Based on your skillset and needs, you can pick up to which parts you
want to mess with. Most users will just use the scripts to define
materials, advanced users will change the template, and very advanced
users who need something entirely different will change all three.

For example the PBS material has its own C++ implementation and its own set of shader templates.
The Toon Shading has its own C++ implementation and set of shaders.

It is theoretically possible to implement both Toon & PBS in the same
C++ module, but that would be crazy, hard to maintain and not very
modular.

#  Material parameters are stored in “Blocks” {#data}

You could be thinking the reason I came up with these two is to fit with
D3D11′s grand scheme of things while being compatible with OpenGL. But
that’s a half truth and an awesome side effect. I’ve been developing the
Hlms using OpenGL this whole time.

An OpenGL fan will tell you that grouping these together in single call
like D3D11 did barely reduce API overhead in practice (as long as you
keep sorting by state), and they’re right about that.

However, there are big advantages for using blocks:

1.  Many materials in practice share the same Macro- &
    Blendblock parameters. In an age where we want many 3D primitives
    with the same shader but slightly different parameters like texture,
    colour, or roughness (which equals, a different material) having
    these settings repeated per material wastes a lot of memory space…
    and a lot of bandwidth (and wastes cache space). Ogre 2.0 is
    bandwidth bound, so having all materials share the same pointer to
    the same Macroblock can potentially save a lot of bandwidth, and be
    friendlier to the cache at the same time.This stays true whether we
    use D3D11, D3D12, OpenGL, GL ES 2, or Mantle.

2.  Sorting by Macroblock is a lot easier (and faster) than sorting by
    its individual parameters: when preparing the hash used for sorting,
    it’s much easier to just do (every frame, per object) `hash
    |= (macroblock->getId() << bits) & mask` than to do: `hash =| m->depth_check | m->depthWrite << 1 | m->depthBias << 2 | m->depth_slope_bias << 3 | m->cullMode << 18 | ... ;` We also need a lot more bits we can’t afford. Ogre
    2.0 imposes a limit on the amount of live Macroblocks you can have
    at the same time; as we run out of hashing space (by the way, D3D11
    has its own limit). It operates around the idea that most setting
    combinations won’t be used in practice.
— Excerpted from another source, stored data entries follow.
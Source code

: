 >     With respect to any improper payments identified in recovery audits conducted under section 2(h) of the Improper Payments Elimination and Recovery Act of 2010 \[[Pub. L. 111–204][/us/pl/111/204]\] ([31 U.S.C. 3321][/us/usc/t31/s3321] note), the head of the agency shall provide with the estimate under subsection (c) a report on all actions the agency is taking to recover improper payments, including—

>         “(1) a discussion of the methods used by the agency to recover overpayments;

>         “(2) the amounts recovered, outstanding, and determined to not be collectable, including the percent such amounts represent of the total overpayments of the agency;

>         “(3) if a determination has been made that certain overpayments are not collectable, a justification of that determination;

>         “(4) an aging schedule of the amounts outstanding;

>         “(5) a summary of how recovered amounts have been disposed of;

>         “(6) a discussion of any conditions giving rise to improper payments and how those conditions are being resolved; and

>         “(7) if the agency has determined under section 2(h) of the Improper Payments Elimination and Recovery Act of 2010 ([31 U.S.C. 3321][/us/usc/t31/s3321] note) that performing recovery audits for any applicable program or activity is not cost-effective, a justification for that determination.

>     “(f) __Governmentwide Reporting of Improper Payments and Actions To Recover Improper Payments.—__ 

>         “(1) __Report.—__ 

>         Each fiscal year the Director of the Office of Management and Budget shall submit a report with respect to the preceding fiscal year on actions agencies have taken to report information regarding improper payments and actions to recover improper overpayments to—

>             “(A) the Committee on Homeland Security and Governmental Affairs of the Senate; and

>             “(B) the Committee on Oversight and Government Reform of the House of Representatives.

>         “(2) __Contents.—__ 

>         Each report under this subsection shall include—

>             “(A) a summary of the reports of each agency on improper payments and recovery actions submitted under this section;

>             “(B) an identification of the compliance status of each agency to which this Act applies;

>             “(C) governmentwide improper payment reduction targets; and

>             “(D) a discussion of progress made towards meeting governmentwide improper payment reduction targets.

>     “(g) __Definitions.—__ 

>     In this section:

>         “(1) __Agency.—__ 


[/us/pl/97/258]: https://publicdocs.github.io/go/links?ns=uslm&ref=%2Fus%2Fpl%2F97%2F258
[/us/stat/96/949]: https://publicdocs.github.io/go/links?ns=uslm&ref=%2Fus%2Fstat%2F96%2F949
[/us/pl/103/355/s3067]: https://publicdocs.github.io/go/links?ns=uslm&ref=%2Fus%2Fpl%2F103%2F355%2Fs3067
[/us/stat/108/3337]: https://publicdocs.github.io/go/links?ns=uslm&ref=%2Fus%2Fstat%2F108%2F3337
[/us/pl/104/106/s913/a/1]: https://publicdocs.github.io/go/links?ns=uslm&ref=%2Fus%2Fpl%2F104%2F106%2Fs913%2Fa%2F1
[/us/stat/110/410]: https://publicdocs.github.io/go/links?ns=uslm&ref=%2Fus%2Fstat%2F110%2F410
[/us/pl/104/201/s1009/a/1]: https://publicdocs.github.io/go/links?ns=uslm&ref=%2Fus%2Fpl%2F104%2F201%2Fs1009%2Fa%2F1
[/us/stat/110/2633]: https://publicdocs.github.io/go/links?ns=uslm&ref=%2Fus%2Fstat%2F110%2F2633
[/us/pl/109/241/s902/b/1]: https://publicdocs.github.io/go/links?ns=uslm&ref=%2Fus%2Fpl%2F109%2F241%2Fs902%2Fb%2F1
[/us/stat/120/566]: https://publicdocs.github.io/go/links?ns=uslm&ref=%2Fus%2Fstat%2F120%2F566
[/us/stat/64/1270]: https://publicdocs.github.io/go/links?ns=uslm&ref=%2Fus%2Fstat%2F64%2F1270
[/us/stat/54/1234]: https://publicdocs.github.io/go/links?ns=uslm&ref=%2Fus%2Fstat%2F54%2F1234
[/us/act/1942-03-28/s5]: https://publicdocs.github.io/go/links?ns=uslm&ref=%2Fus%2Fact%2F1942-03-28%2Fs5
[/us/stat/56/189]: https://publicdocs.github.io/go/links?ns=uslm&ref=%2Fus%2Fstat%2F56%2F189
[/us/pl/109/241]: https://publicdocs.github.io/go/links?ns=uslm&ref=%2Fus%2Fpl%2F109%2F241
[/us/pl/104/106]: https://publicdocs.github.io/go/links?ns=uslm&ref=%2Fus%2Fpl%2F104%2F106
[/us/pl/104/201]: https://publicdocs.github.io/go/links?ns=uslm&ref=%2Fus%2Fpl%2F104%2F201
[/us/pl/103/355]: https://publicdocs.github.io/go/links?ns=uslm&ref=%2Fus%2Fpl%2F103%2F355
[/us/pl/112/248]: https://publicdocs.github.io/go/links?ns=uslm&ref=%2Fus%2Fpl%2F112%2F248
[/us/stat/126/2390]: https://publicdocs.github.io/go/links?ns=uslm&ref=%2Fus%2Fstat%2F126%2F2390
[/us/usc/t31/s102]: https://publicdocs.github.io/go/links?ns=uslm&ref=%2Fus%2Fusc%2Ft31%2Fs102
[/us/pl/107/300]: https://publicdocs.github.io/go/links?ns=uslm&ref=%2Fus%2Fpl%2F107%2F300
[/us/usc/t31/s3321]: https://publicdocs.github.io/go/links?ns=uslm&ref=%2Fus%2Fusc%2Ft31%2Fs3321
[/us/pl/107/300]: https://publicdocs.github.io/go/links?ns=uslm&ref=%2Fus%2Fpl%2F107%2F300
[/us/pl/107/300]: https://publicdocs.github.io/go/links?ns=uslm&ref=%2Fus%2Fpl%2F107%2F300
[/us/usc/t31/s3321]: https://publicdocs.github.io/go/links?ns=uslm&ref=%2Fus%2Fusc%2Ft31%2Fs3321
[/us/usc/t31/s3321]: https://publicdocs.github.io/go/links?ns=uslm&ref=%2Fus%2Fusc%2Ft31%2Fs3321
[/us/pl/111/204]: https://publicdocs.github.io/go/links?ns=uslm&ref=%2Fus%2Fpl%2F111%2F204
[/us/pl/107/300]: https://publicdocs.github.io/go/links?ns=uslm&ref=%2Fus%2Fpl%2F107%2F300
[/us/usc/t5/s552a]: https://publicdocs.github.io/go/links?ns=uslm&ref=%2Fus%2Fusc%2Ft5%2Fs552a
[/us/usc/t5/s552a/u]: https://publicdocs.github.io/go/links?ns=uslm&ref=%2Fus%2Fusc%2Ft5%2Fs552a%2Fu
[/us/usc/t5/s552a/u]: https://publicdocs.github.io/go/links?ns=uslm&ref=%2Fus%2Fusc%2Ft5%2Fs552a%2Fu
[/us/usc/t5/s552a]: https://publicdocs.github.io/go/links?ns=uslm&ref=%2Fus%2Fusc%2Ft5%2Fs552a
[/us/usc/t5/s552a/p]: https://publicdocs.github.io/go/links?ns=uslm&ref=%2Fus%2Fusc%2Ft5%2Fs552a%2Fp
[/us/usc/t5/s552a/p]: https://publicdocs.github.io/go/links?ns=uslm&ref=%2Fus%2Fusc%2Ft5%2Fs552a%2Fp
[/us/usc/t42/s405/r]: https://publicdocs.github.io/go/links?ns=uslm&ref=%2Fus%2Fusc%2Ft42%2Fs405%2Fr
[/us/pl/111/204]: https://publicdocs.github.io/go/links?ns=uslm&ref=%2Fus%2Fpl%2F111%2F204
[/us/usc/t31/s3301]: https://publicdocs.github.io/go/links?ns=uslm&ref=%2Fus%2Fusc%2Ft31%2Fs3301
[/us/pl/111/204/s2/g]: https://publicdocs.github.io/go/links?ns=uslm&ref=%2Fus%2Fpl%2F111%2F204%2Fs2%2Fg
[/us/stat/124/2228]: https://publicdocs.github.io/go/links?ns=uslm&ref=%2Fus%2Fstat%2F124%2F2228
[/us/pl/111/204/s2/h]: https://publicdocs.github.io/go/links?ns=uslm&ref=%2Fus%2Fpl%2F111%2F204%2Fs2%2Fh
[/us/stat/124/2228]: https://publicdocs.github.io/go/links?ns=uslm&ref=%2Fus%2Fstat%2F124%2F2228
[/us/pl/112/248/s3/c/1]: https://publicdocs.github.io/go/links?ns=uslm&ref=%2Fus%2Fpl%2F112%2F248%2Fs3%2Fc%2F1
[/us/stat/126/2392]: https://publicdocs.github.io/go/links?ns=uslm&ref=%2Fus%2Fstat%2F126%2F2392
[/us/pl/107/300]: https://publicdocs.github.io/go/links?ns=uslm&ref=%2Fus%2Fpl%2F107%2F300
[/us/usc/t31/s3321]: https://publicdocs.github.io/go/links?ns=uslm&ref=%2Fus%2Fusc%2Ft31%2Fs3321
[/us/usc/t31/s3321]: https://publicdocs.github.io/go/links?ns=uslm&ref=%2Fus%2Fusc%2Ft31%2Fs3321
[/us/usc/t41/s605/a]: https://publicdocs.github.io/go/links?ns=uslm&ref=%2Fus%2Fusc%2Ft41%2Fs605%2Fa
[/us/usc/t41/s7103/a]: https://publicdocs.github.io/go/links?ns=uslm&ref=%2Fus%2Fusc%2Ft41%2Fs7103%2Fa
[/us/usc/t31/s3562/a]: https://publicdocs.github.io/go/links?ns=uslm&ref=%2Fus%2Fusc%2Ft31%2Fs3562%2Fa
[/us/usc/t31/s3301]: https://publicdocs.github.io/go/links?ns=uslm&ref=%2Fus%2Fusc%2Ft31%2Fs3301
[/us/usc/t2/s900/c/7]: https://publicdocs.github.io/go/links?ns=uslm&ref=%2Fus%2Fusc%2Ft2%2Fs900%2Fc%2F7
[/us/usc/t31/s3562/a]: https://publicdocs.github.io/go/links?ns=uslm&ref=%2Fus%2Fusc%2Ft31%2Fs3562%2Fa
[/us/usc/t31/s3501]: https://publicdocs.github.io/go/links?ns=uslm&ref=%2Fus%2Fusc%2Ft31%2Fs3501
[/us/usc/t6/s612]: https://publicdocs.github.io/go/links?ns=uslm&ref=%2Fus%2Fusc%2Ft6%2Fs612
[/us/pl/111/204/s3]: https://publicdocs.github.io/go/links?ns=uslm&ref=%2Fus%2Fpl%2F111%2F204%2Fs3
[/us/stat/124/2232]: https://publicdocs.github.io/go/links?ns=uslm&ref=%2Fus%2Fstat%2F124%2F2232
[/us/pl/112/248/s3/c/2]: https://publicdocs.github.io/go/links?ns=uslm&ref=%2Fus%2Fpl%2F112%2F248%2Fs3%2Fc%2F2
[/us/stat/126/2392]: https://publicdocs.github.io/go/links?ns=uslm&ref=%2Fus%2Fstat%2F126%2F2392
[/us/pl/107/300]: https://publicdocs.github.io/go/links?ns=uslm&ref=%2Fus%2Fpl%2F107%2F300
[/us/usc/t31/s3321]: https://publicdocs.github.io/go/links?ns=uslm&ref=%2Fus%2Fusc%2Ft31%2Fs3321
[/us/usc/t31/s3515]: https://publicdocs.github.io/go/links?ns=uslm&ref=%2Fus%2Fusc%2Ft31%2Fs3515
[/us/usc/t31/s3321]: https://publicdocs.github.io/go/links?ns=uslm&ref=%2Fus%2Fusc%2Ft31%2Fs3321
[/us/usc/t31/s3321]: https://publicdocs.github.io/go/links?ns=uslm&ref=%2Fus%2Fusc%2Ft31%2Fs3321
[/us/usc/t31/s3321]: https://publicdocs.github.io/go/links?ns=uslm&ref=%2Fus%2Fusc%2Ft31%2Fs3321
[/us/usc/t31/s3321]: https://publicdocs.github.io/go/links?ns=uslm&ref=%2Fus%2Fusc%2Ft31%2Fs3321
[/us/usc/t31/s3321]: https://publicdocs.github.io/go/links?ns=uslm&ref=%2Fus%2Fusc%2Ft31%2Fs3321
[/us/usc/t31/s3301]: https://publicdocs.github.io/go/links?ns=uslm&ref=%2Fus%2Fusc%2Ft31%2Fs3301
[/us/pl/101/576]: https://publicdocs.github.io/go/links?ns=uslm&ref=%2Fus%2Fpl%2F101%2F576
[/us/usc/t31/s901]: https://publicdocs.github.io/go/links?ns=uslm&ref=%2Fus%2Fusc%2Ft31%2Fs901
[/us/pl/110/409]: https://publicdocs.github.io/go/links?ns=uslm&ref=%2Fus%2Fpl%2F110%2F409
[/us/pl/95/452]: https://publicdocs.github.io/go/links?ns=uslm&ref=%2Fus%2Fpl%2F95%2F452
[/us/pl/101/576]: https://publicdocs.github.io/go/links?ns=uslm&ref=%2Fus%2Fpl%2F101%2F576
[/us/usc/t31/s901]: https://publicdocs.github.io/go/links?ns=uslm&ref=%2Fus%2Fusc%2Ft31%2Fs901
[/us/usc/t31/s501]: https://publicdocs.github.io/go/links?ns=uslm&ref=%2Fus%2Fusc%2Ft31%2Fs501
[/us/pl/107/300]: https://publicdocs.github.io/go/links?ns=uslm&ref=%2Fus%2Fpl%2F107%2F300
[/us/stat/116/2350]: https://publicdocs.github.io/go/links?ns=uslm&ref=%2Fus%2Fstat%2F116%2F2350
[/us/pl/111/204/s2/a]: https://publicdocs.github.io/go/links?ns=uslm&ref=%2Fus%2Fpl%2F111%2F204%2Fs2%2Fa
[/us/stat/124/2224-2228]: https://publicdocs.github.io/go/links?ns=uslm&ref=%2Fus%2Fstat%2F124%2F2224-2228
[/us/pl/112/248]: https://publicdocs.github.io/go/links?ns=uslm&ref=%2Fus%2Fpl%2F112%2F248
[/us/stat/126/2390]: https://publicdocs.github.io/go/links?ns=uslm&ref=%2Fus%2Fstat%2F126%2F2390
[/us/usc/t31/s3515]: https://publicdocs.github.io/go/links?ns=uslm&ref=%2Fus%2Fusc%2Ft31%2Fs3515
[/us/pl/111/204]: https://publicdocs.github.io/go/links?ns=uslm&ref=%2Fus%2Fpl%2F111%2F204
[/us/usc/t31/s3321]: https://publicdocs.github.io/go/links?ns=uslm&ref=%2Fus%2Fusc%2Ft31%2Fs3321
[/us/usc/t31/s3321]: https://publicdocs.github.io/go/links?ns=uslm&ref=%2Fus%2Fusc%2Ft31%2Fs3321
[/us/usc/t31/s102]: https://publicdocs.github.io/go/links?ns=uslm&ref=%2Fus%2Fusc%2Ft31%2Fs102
Of course it’s not perfect, it can’t fit every use case. We inherit the
same problems D3D11 has. If a particular rendering technique relies on
regularly changing a property that lives in a Macroblock (i.e. like
alternating depth comparison function between less & greater with every
draw call, or gradually incrementing the depth bias on each draw call);
you’ll end up redundantly changing a lot of other states (culling mode,
polygon mode, depth check & write flags, depth bias) alongside it. This
is rare. We’re aiming the general use case.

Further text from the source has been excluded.